## WORK ORDER
Would you reproduce, word for word, only the lines running from the top of the data through the line containing "6.3 Performance Targets", and none of the pictures?

## RECORDED DATA
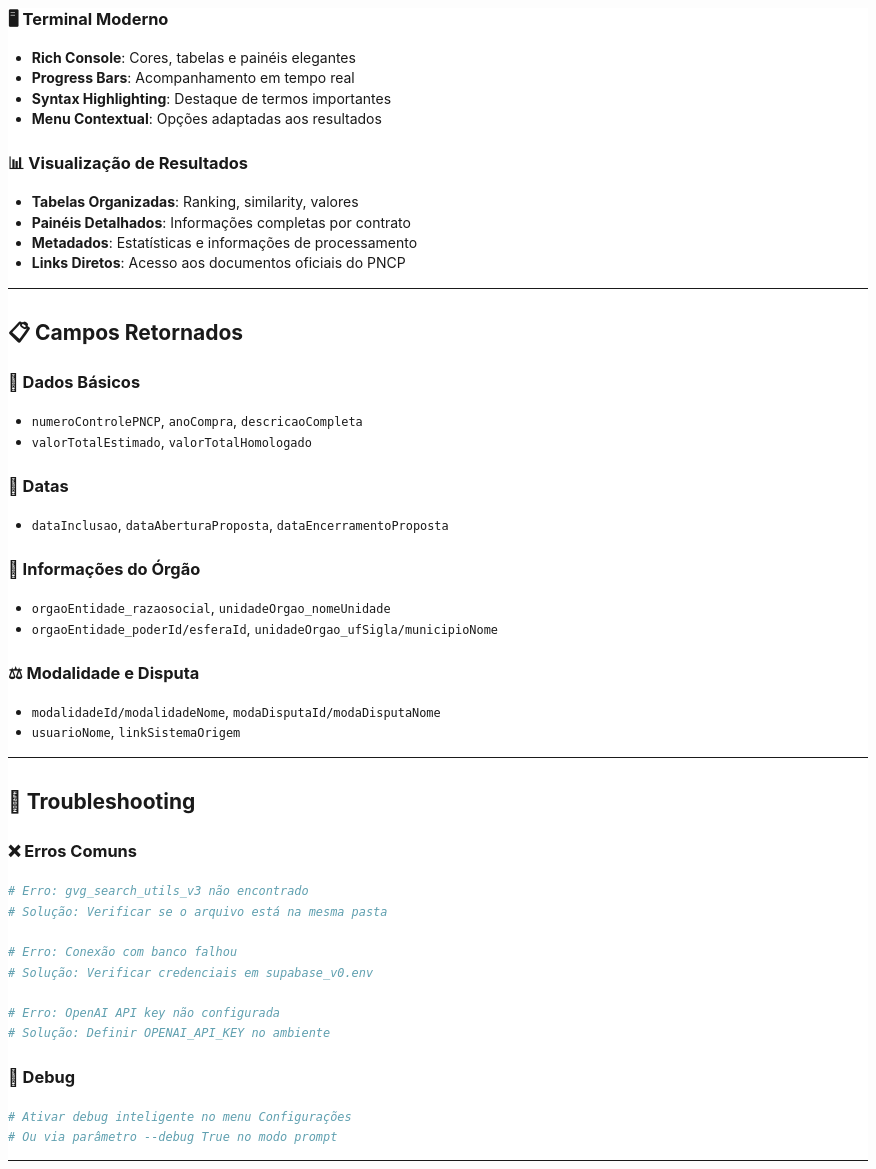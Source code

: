 ### 🖥️ Terminal Moderno
- **Rich Console**: Cores, tabelas e painéis elegantes
- **Progress Bars**: Acompanhamento em tempo real
- **Syntax Highlighting**: Destaque de termos importantes
- **Menu Contextual**: Opções adaptadas aos resultados

### 📊 Visualização de Resultados
- **Tabelas Organizadas**: Ranking, similarity, valores
- **Painéis Detalhados**: Informações completas por contrato
- **Metadados**: Estatísticas e informações de processamento
- **Links Diretos**: Acesso aos documentos oficiais do PNCP

---

## 📋 Campos Retornados

### 📄 Dados Básicos
- `numeroControlePNCP`, `anoCompra`, `descricaoCompleta`
- `valorTotalEstimado`, `valorTotalHomologado`

### 📅 Datas
- `dataInclusao`, `dataAberturaProposta`, `dataEncerramentoProposta`

### 🏢 Informações do Órgão
- `orgaoEntidade_razaosocial`, `unidadeOrgao_nomeUnidade`
- `orgaoEntidade_poderId/esferaId`, `unidadeOrgao_ufSigla/municipioNome`

### ⚖️ Modalidade e Disputa
- `modalidadeId/modalidadeNome`, `modaDisputaId/modaDisputaNome`
- `usuarioNome`, `linkSistemaOrigem`

---

## 🔧 Troubleshooting

### ❌ Erros Comuns
```bash
# Erro: gvg_search_utils_v3 não encontrado
# Solução: Verificar se o arquivo está na mesma pasta

# Erro: Conexão com banco falhou  
# Solução: Verificar credenciais em supabase_v0.env

# Erro: OpenAI API key não configurada
# Solução: Definir OPENAI_API_KEY no ambiente
```

### 🐛 Debug
```python
# Ativar debug inteligente no menu Configurações
# Ou via parâmetro --debug True no modo prompt
```

---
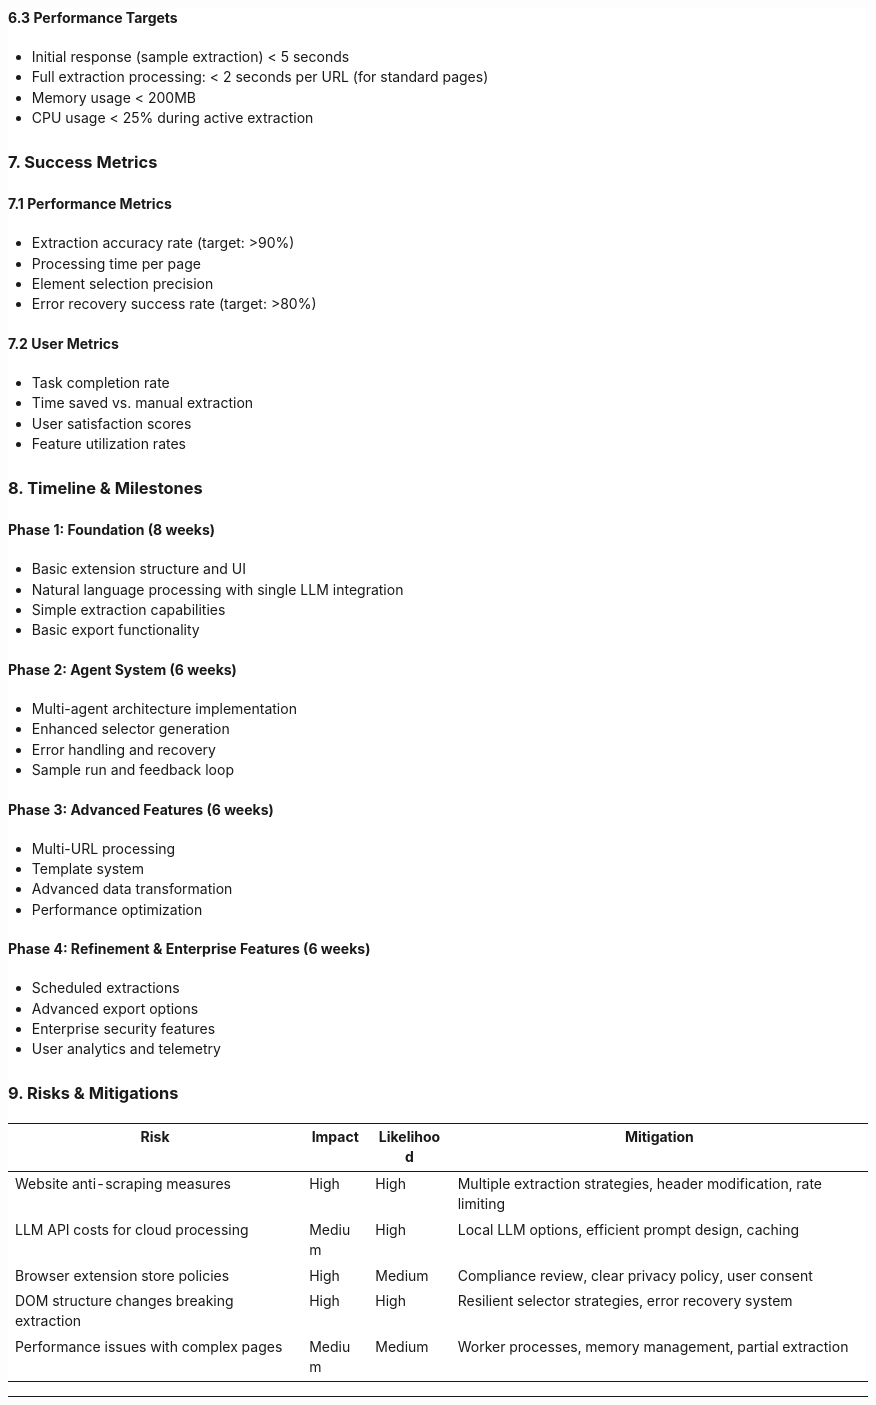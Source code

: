 #### 6.3 Performance Targets
- Initial response (sample extraction) < 5 seconds
- Full extraction processing: < 2 seconds per URL (for standard pages)
- Memory usage < 200MB
- CPU usage < 25% during active extraction

### 7. Success Metrics

#### 7.1 Performance Metrics
- Extraction accuracy rate (target: >90%)
- Processing time per page
- Element selection precision
- Error recovery success rate (target: >80%)

#### 7.2 User Metrics
- Task completion rate
- Time saved vs. manual extraction
- User satisfaction scores
- Feature utilization rates

### 8. Timeline & Milestones

#### Phase 1: Foundation (8 weeks)
- Basic extension structure and UI
- Natural language processing with single LLM integration
- Simple extraction capabilities
- Basic export functionality

#### Phase 2: Agent System (6 weeks)
- Multi-agent architecture implementation
- Enhanced selector generation
- Error handling and recovery
- Sample run and feedback loop

#### Phase 3: Advanced Features (6 weeks)
- Multi-URL processing
- Template system
- Advanced data transformation
- Performance optimization

#### Phase 4: Refinement & Enterprise Features (6 weeks)
- Scheduled extractions
- Advanced export options
- Enterprise security features
- User analytics and telemetry

### 9. Risks & Mitigations

| Risk | Impact | Likelihood | Mitigation |
|------|--------|------------|------------|
| Website anti-scraping measures | High | High | Multiple extraction strategies, header modification, rate limiting |
| LLM API costs for cloud processing | Medium | High | Local LLM options, efficient prompt design, caching |
| Browser extension store policies | High | Medium | Compliance review, clear privacy policy, user consent |
| DOM structure changes breaking extraction | High | High | Resilient selector strategies, error recovery system |
| Performance issues with complex pages | Medium | Medium | Worker processes, memory management, partial extraction |

---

## EXERCISE RESULT
Source code

: ### 🖥️ Terminal Moderno
- **Rich Console**: Cores, tabelas e painéis elegantes
- **Progress Bars**: Acompanhamento em tempo real
- **Syntax Highlighting**: Destaque de termos importantes
- **Menu Contextual**: Opções adaptadas aos resultados

### 📊 Visualização de Resultados
- **Tabelas Organizadas**: Ranking, similarity, valores
- **Painéis Detalhados**: Informações completas por contrato
- **Metadados**: Estatísticas e informações de processamento
- **Links Diretos**: Acesso aos documentos oficiais do PNCP

---

## 📋 Campos Retornados

### 📄 Dados Básicos
- `numeroControlePNCP`, `anoCompra`, `descricaoCompleta`
- `valorTotalEstimado`, `valorTotalHomologado`

### 📅 Datas
- `dataInclusao`, `dataAberturaProposta`, `dataEncerramentoProposta`

### 🏢 Informações do Órgão
- `orgaoEntidade_razaosocial`, `unidadeOrgao_nomeUnidade`
- `orgaoEntidade_poderId/esferaId`, `unidadeOrgao_ufSigla/municipioNome`

### ⚖️ Modalidade e Disputa
- `modalidadeId/modalidadeNome`, `modaDisputaId/modaDisputaNome`
- `usuarioNome`, `linkSistemaOrigem`

---

## 🔧 Troubleshooting

### ❌ Erros Comuns
```bash
# Erro: gvg_search_utils_v3 não encontrado
# Solução: Verificar se o arquivo está na mesma pasta

# Erro: Conexão com banco falhou  
# Solução: Verificar credenciais em supabase_v0.env

# Erro: OpenAI API key não configurada
# Solução: Definir OPENAI_API_KEY no ambiente
```

### 🐛 Debug
```python
# Ativar debug inteligente no menu Configurações
# Ou via parâmetro --debug True no modo prompt
```

---
Source code

: #### 6.3 Performance Targets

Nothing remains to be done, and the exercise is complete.